#### [TASK DESCRIPTION]
Lines with "mathcal" in the entries below: count them and reply with the number alone.

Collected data
======

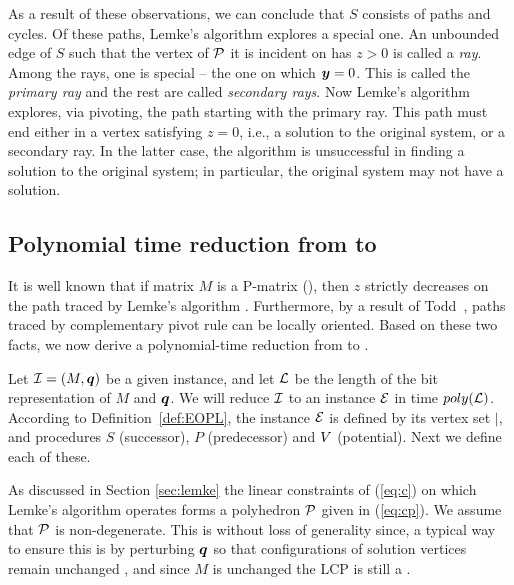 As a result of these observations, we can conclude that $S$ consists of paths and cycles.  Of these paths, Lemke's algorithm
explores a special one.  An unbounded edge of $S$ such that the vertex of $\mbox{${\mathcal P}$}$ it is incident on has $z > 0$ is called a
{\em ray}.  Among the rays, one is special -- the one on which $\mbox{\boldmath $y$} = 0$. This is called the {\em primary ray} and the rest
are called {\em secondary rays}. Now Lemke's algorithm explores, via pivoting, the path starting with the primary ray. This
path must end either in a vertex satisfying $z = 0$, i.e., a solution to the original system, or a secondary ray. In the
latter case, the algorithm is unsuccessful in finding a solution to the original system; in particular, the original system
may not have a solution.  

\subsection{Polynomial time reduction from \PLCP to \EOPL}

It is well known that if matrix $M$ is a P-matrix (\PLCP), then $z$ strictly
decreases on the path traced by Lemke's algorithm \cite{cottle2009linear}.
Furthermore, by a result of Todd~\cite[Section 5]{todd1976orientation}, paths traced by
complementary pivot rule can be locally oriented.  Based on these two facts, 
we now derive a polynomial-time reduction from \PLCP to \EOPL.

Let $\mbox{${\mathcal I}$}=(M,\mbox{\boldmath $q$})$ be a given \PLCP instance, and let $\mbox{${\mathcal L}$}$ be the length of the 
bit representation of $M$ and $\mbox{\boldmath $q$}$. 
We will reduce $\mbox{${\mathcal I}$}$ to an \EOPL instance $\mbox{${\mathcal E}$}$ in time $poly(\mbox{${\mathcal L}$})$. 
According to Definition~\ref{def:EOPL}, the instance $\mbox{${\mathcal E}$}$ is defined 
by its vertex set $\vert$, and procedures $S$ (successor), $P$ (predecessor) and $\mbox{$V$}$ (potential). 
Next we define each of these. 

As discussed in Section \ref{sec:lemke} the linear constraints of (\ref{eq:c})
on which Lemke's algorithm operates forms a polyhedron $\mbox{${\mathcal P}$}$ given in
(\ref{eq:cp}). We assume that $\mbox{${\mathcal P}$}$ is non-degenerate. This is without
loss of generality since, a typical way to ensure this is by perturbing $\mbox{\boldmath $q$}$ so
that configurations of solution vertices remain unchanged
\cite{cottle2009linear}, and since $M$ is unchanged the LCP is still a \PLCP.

======

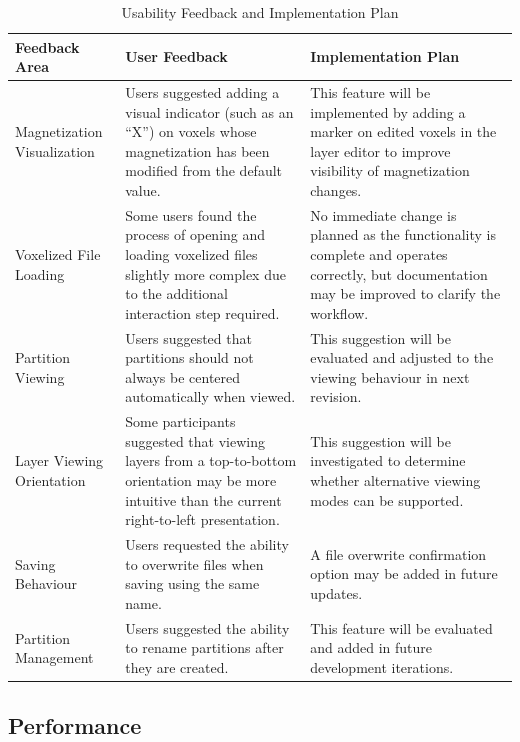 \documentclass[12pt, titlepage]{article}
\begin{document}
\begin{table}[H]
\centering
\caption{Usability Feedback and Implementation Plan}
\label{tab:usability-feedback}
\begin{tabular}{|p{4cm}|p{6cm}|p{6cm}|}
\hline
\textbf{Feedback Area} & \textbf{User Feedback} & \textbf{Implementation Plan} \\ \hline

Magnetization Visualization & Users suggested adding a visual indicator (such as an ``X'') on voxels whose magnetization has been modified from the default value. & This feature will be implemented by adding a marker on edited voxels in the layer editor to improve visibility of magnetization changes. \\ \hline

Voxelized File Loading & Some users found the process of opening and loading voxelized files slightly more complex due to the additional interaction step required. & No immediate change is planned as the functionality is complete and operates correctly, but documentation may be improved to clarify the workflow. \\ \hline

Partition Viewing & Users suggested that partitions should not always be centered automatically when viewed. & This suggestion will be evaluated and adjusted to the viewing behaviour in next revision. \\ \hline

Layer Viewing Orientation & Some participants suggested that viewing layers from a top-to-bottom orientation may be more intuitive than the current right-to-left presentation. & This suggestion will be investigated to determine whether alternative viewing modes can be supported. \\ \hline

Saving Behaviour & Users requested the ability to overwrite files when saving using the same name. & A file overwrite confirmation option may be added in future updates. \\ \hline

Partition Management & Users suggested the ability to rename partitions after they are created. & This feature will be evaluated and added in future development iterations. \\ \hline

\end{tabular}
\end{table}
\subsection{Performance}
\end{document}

======

#### [SOLVED PROBLEM]
6